Because SI measurements are easier to state and to calculate, I guess.

Stated in Newtons, the progression in maximum impulse from the "B" motor class to the "G" motor class, for example, is: 5-10-20-40-80-160.

State in Pounds, the same progression is: 1.10-2.2-4.4-8.8-17.62-35.24.

https://www.tripoli.org/tmt/motor_classes.shtml

And as Dale said, the Newton is a unique measurement of force; a Newton only means one thing. The same cannot be said for the Pound measure. Although here in the US we are quite accustomed to our system of measurements and it seems natural to us, our system is in fact the oddball one. Even though the Imperial (or "English") system evolved in England many centuries ago, we can call it ours now because we are the only industrialized nation that still uses it. Our continued use of it demonstrates that it is still a workable system, but it makes for awkward communication when we need to deal with vendors and manufacturers from outside of our borders. And converting from one system to the other can lead to some catastrophic errors.

MarkII

Perhaps a better question would be "Why do we continue to use Imperial measurements for everything else?"

MarkII

Because metric is better?

Honestly, because metric in general makes more sense, and is the standard unit pretty much everywhere but here.

Edit - I remember my 11th grade Physics teacher explaining that one problem with the English system was that it used the same unit (pounds) to define both weight and force. A newton is force, not weight.
[pedant]
Weight is a force. The kilogram is the SI unit for mass, not weight. Weight is the force exerted by gravity upon an object, calculated as mass x gravitational acceleration, and is measured in newtons.
[/pedant]

What this means is that going into space is a good way to lose weight.

[pedant]

What this means is that going into space is a good way to lose weight.
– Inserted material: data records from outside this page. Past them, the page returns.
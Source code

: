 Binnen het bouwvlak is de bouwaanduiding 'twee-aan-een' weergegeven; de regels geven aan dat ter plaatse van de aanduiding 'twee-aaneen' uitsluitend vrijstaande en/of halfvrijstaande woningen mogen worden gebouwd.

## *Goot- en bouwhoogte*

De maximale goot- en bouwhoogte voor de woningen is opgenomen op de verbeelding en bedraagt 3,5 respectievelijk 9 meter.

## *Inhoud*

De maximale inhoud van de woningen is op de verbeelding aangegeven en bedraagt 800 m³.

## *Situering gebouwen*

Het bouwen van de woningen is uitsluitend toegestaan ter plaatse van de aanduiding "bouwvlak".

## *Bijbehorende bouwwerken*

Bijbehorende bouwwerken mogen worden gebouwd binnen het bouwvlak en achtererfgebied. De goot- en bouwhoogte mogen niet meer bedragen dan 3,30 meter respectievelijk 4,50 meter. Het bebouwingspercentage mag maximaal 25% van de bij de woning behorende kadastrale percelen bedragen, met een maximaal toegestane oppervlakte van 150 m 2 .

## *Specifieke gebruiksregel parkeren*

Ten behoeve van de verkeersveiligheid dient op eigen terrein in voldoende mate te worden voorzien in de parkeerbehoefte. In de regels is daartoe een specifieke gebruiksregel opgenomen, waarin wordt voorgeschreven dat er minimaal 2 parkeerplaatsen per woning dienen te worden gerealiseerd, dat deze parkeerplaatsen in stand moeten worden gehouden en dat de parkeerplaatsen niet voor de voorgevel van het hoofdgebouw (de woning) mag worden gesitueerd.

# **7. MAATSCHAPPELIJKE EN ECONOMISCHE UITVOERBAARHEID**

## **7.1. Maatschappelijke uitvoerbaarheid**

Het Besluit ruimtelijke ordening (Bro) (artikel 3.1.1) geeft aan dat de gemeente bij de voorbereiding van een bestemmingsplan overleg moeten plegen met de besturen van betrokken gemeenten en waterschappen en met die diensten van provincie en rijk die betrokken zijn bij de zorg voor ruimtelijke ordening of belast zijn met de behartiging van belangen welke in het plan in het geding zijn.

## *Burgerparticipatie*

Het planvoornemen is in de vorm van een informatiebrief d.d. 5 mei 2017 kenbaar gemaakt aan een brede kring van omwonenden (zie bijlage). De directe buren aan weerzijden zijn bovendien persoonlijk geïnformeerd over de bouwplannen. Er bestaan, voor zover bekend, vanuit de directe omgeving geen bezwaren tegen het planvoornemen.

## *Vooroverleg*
Damn I've been wasting my money on Nutrisystem all this time!

[pedant]
Weight is a force. The kilogram is the SI unit for mass, not weight. Weight is the force exerted by gravity upon an object, calculated as mass x gravitational acceleration, and is measured in newtons.
[/pedant]

What this means is that going into space is a good way to lose weight.
Weight, yeah. Mass, no. Unless you lose your lunch.

Perhaps a better question would be "Why do we continue to use Imperial measurements for everything else?"

MarkII

Because this is the United States of America and we do things the way WE want! My Subaru gets 564480 rods to the hogshead and that's the way I like it!:neener:

Because this is the United States of America and we do things the way WE want! My Subaru gets 564480 rods to the hogshead and that's the way I like it!:neener:

Be sure to park it in the car-hole.

It is interesting that the NASA PAO (or whatever he was) who was giving the liftoff play-by-play yesterday still uses good old imperial units.

" ... kilometers downrange at a velocity of 890 meters per second ..." just doesn't sound quite right.

Greg

Just my 2 cents but I think metric is easier to work with.

It all depends on what you are used to.

We tend to be a bit schizophrenic. Almost everyone knows motor diameters in SI units, 18mm, 29mm, 54mm, etc. As well as the tubes they fit in. But talk about the length, and most will use english units 2.75", 3.75", etc. And if we are talking about airframe tubes instead of motor tubes, we will use english units 3", 7.51". Or maybe just an old random number used as a size designator BT-60.

It doesn't really make sense, but that is the way we like it.

It all depends on what you are used to.

We tend to be a bit schizophrenic.
Sorry, but I believe you mean "schizoid," not schizophrenic. There's a difference.

If we were schizophrenic, we would believe that the whole "going metric" thing was part of a larger conspiracy to impose a one-world government. And to mandate that the US adopt French as its official language. No one here in America believes that, right?

MarkII

... part of a larger conspiracy to impose a one-world government. And to mandate that the US adopt French as its official language. No one here in America believes that, right?

MarkII

You know, this seems like deja vu. Hey, wait a minute ...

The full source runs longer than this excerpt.